Tuesday 18th of October 2016

Tpas chief executive, Jenny Osbourne attended the The International Union of Tenants congress in Glasgow. The conference called upon its members for controlled rents in the private rental sector, anywhere in cities where escalating rents are pricing people out of housing where they live and work.


Regulation of rents has different names in different parts of the world: rent control, rent regulation, rent stabilisation, rent certainty, etc. But in reality, they all mean basically the same: the real goal of rent regulation is to protect the moral rights of occupancy. Long-term tenants who contributed to their homes being a desirable place to live have a legitimate interest in staying there.

Rent regulation is a response to the power imbalance between landlords and tenants, which creates an opportunity for landlords to exploit tenants that certainly exists in cities with a tight market.


For too long politicians and commentators have been dogmatic in their rejection of any form of rent control. But it is time to look at the issue again. There is more than one method of regulating rents.

In Germany, a rent-cap is imposed on new leases, and on-going leases are also controlled. In Sweden, all rents are negotiated – between the tenants’ union and private and public landlords. In New York, rents for about 1 million rent stabilised tenants are annually set by the Rent Guidelines Board. In Paris, rent control regulations on all new or renewed leases came into effect in 2015. In the Netherlands, a rent increase is never allowed to exceed the legally established maximum rate, determined every year by the government.


In some countries, even when rent levels for sitting tenants are controlled, rents for new contracts are not regulated, hence they are being set much higher by landlords. To keep housing affordable and have a more equal treatment between new and sitting tenants it is necessary also to have rent regulation for new contracts.
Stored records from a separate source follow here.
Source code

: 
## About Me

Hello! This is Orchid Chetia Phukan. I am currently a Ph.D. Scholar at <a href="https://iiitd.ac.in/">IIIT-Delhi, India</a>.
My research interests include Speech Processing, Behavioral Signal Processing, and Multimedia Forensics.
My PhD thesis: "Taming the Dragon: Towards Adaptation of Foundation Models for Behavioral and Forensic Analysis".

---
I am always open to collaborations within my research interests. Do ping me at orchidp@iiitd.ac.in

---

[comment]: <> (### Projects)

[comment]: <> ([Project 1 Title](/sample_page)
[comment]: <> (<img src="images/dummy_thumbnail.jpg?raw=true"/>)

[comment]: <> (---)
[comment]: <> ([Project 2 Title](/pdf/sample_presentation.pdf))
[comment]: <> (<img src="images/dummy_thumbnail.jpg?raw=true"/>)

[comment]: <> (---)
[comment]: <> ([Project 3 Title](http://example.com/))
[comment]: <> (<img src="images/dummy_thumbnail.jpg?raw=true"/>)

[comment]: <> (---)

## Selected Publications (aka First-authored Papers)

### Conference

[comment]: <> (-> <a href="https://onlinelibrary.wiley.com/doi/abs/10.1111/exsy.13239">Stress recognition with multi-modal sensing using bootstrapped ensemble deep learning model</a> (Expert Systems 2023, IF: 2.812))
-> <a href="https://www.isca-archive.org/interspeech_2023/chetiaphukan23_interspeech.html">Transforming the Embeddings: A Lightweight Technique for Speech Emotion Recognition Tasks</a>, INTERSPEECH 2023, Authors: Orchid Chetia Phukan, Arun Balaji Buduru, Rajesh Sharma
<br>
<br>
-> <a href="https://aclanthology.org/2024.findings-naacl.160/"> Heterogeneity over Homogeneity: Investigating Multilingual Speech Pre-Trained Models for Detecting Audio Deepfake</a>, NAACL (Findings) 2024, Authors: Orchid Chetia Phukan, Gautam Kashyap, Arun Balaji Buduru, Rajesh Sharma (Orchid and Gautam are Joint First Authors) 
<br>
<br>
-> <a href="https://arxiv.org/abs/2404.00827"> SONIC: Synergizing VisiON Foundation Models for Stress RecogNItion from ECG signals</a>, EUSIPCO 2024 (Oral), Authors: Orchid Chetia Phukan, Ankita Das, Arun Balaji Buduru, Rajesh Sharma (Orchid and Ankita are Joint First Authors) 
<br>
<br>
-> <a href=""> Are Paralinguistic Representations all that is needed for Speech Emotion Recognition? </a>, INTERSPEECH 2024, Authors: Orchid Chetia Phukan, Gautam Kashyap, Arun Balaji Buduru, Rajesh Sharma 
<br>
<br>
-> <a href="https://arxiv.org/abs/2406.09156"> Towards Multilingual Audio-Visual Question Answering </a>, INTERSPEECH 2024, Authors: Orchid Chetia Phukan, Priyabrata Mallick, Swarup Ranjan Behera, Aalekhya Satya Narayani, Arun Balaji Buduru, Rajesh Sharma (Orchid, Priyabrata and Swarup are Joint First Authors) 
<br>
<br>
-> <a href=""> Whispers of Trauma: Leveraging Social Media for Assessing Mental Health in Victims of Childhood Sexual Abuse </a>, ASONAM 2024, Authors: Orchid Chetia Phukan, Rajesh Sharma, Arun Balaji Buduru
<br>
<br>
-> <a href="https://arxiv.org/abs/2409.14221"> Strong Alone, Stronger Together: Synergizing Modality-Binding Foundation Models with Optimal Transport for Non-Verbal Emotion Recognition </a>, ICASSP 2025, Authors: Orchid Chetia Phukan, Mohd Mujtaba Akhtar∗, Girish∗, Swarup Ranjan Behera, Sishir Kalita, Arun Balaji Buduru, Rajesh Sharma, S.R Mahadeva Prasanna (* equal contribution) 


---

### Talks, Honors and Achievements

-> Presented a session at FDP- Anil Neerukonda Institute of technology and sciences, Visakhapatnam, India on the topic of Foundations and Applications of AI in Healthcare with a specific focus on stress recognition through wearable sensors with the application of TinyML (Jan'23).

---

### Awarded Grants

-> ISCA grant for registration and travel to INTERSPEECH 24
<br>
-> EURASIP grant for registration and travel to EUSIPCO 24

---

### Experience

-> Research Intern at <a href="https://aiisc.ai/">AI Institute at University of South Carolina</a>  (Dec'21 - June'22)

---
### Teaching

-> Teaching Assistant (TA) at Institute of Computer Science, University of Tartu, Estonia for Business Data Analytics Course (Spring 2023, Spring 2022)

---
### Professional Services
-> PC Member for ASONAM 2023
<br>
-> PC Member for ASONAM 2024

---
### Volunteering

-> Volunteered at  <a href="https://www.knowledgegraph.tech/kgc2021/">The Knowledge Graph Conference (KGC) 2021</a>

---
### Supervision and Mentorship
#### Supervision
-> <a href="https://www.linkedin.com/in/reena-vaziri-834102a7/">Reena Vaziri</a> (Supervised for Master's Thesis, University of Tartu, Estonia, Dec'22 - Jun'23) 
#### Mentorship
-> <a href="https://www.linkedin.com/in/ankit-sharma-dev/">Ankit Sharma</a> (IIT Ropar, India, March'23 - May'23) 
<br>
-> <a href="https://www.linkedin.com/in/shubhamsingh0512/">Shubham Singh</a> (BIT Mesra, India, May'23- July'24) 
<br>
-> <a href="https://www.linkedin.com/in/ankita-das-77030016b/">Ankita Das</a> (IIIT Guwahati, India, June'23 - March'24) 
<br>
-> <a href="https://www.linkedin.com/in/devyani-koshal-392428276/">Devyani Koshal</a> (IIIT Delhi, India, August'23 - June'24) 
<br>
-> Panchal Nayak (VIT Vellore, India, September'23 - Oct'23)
Some argue that the answer to high housing costs is simply increasing supply. This might work if the world’s housing markets functioned normally. But the economic concept of supply and demand, the backbone of the market economy, never seems to prevail in practice – when it comes to housing.


Millions of tenants are seeing increasing amounts of their wages taken up by rent. This affordability disaster is hitting some of the poorest people in society.
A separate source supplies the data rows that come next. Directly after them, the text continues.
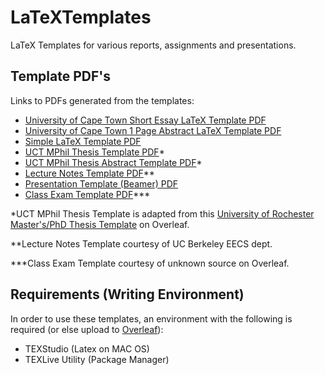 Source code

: # LaTeXTemplates
LaTeX Templates for various reports, assignments and presentations.

## Template PDF's
Links to PDFs generated from the templates:
- [University of Cape Town Short Essay LaTeX Template PDF](../master/UCT_Short_Essay_LaTeX_Template/UCT_Short_Essay_Latex_Template.pdf)
- [University of Cape Town 1 Page Abstract LaTeX Template PDF](../master/UCT_Abstract_LaTeX_Template/UCT_Abstract_LaTeX_Template.pdf)
- [Simple LaTeX Template PDF](../master/Simple_Latex_Template/Simple_LaTeX_Template.pdf)
- [UCT MPhil Thesis Template PDF](../master/UCT_MPhil_Thesis_Template/main.pdf)*
- [UCT MPhil Thesis Abstract Template PDF](../master/UCT_MPhil_Thesis_Template/main_abstract.pdf)*
- [Lecture Notes Template PDF](../master/Lecture_Notes_Template/main.pdf)**
- [Presentation Template (Beamer) PDF](../master/Presentation_Template/talk.pdf)
- [Class Exam Template PDF](../master/Class_Exam_Template/main.pdf)***

*UCT MPhil Thesis Template is adapted from this [University of Rochester Master's/PhD Thesis Template](https://www.overleaf.com/latex/templates/university-of-rochester-masters-slash-phd-thesis-template/bwkpcxzdysky) on Overleaf.

**Lecture Notes Template courtesy of UC Berkeley EECS dept. 

***Class Exam Template courtesy of unknown source on Overleaf. 

## Requirements (Writing Environment)
In order to use these templates, an environment with the following is required (or else upload to [Overleaf](https://www.overleaf.com)):

- TEXStudio (Latex on MAC OS)
- TEXLive Utility (Package Manager)
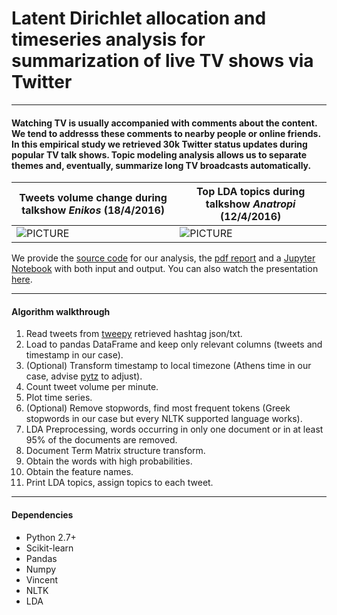 # Latent Dirichlet allocation and timeseries analysis for summarization of live TV shows via Twitter
---
#### Watching TV is usually accompanied with comments about the content. We tend to addresss these comments to nearby people or online friends. In this empirical study we retrieved 30k Twitter status updates during popular TV talk shows. Topic modeling analysis allows us to separate themes and, eventually, summarize long TV broadcasts automatically. 

| Tweets volume change during talkshow *Enikos* (18/4/2016)  | Top LDA topics during talkshow *Anatropi* (12/4/2016) |
| ------------- | ------------- |
| ![PICTURE](https://github.com/sdimi/tv-show-summarization-twitter/blob/master/figures/timeseries.PNG)  | ![PICTURE](https://github.com/sdimi/tv-show-summarization-twitter/blob/master/figures/topics.PNG)  |

We provide the [source code](https://github.com/sdimi/tv-show-summarization-twitter/blob/master/tv%20summarization.py) for our analysis, the [pdf report](https://github.com/sdimi/tv-show-summarization-twitter/blob/master/report.pdf) and a [Jupyter Notebook](https://github.com/sdimi/tv-show-summarization-twitter/blob/master/jupyter%20notebook.ipynb) with both input and output. You can also watch the presentation [here](https://speakerdeck.com/sdimi/topic-modeling-and-summarization-of-live-tv-shows-via-twitter).

---

#### Algorithm walkthrough
1. Read tweets from [tweepy](https://github.com/tweepy/tweepy) retrieved hashtag json/txt.
2. Load to pandas DataFrame and keep only relevant columns (tweets and timestamp in our case).
3. (Optional) Transform timestamp to local timezone (Athens time in our case, advise [pytz](http://pytz.sourceforge.net/) to adjust).
4. Count tweet volume per minute.
5. Plot time series.
6. (Optional) Remove stopwords, find most frequent tokens (Greek stopwords in our case but every NLTK supported language works).
7. LDA Preprocessing, words occurring in only one document or in at least 95% of the documents are removed.
8. Document Term Matrix structure transform.
9. Obtain the words with high probabilities.
10. Obtain the feature names.
11. Print LDA topics, assign topics to each tweet.

---
#### Dependencies 
* Python 2.7+
* Scikit-learn
* Pandas
* Numpy
* Vincent
* NLTK
* LDA
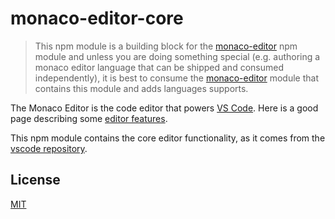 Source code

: # monaco-editor-core

> This npm module is a building block for the [monaco-editor](HTTPS://www.npmjs.com/package/monaco-editor)
npm module and unless you are doing something special (e.g. authoring a monaco editor language that can be shipped
and consumed independently), it is best to consume the [monaco-editor](HTTPS://www.npmjs.com/package/monaco-editor) module
that contains this module and adds languages supports.

The Monaco Editor is the code editor that powers [VS Code](HTTPS://github.com/microsoft/vscode). Here is a good page describing some [editor features](HTTPS://code.visualstudio.com/docs/editor/editingevolved).

This npm module contains the core editor functionality, as it comes from the [vscode repository](HTTPS://github.com/microsoft/vscode).

## License

[MIT](HTTPS://github.com/microsoft/vscode/blob/main/LICENSE.txt)
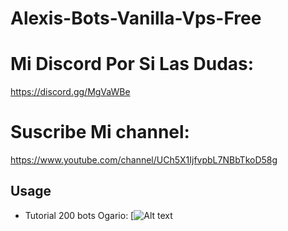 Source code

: # Alexis-Bots-Vanilla-Vps-Free

# Mi Discord Por Si Las Dudas: 
https://discord.gg/MgVaWBe

# Suscribe Mi channel: 
https://www.youtube.com/channel/UCh5X1IjfvpbL7NBbTkoD58g

## Usage

* Tutorial 200 bots Ogario:
[![Alt text](https://www.youtube.com/watch?v=XXxTavxCX7c)
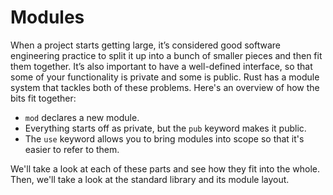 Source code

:# Modules

When a project starts getting large, it’s considered good software engineering
practice to split it up into a bunch of smaller pieces and then fit them
together. It’s also important to have a well-defined interface, so that some of
your functionality is private and some is public. Rust has a module system that
tackles both of these problems. Here's an overview of how the bits fit together:

* `mod` declares a new module.
* Everything starts off as private, but the `pub` keyword makes it public.
* The `use` keyword allows you to bring modules into scope so that it's easier
  to refer to them.

We'll take a look at each of these parts and see how they fit into the whole.
Then, we'll take a look at the standard library and its module layout.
This rental catastrophe is negatively impacting many cities’ economies too. Average and lower-income tenants have very little disposable income to use in other parts of the economy – and to spend on their own quality of life, after such a huge outgoing to their landlord. Key workers and others cannot find affordable housing in many cities, which further hampers their own and their cities’ economies.

 

Due to high rents, businesses move out, the service and leisure economies suffer, whilst hitting the poorest hardest, undermining the diversity of big cities and exploiting the most vulnerable. Rents have to be affordable – and controlling them should be a major political priority.


As the growing cost of rent continues to be ignored by those in power, we need a policy that tackles affordability head-on.

The International Union of Tenants and its members are calling for controlled rents in the private rental sector, anywhere in cities where escalating rents are pricing people out of housing where they live and work.

IUT congress statement signed by heads of delegations, Glasgow October 15 2016.